Abstract
Generic walking profiles applied to mechanical knee simulators are the gold standard in wear testing of total knee replacements (TKRs). Recently, there was a change in the international standard (ISO) for knee wear testing (ISO 14243-3): the direction of motion in the anterior/posterior (AP) and internal/external (IE) directions were reversed. The effects of this change have not been investigated, therefore it is not known whether results generated by following this new standard can be compared to historical wear tests which used the old standard. Using a finite element analysis (FEA) model of a TKR in parallel with an energy based wear model and adaptive remeshing, we investigated differences in wear between the newest ISO standard developed in 2014, and the previous ISO standard developed in 2004.
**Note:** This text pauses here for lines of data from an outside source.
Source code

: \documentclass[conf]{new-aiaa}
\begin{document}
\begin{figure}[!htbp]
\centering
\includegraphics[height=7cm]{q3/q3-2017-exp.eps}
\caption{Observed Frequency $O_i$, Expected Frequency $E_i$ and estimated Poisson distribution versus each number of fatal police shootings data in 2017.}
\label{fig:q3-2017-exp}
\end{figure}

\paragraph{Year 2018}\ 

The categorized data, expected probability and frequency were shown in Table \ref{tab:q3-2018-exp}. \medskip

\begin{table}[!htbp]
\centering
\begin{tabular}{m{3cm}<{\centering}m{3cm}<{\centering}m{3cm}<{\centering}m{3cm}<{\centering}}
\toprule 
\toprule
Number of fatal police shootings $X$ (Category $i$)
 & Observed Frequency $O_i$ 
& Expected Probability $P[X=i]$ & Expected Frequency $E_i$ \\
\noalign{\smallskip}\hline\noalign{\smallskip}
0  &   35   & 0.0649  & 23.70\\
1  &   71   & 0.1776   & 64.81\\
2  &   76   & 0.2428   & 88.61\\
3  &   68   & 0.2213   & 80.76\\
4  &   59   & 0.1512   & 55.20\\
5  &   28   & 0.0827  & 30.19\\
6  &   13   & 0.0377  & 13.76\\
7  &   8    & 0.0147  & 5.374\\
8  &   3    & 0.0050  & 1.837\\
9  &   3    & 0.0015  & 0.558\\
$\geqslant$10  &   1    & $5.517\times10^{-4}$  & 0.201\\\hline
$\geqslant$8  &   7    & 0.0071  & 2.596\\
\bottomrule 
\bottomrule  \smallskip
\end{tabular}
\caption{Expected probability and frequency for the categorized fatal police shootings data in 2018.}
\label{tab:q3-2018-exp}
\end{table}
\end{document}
CAD models of a left sided NexGen Cruciate Retaining (CR) TKR (Zimmer, Warsaw, IN) were used to create the FEA model (Figure 1). The loads and motions specified by simulator standards ISO 14243-3(2004) and ISO 14243-3(2014) were applied to the model. Analyses were run using ABAQUS v6.13-2 Standard (Dassault Systèmes, Waltham, MA). 8 node hexahedral elements were used to model the UHMWPE component. The contact was modeled as penalty contact, with the friction coefficient set to 0.04 on the articular surface. The cobalt chromium molybdenum femoral component was modeled as a rigid surface, utilizing a mix of 2nd order quadrilaterals and tetrahedrons. Wear of the polyethylene (PE) component was predicted to 1,000,000 cycles using a previously published frictional energy-based wear model. The wear model, developed from data generated in wheel-on-flat tests, utilizes two parameters defining the frictional energy required to remove a unit volume of material both parallel (3.86E8 J/mm3) and perpendicular (3.55E7 J/mm3) to the primary polyethylene fibril direction. Primary fibril direction for the analysis was set to the AP direction. Wear for each simulation of a gait cycle was scaled to 500,000 cycles. Two gait cycles were simulated representing 1,000,000 cycles in total. Adaptive remeshing was driven by the wear model, with the mesh being updated every time increment to simulate material ablation. The time step size was variable with a maximum of 0.01s.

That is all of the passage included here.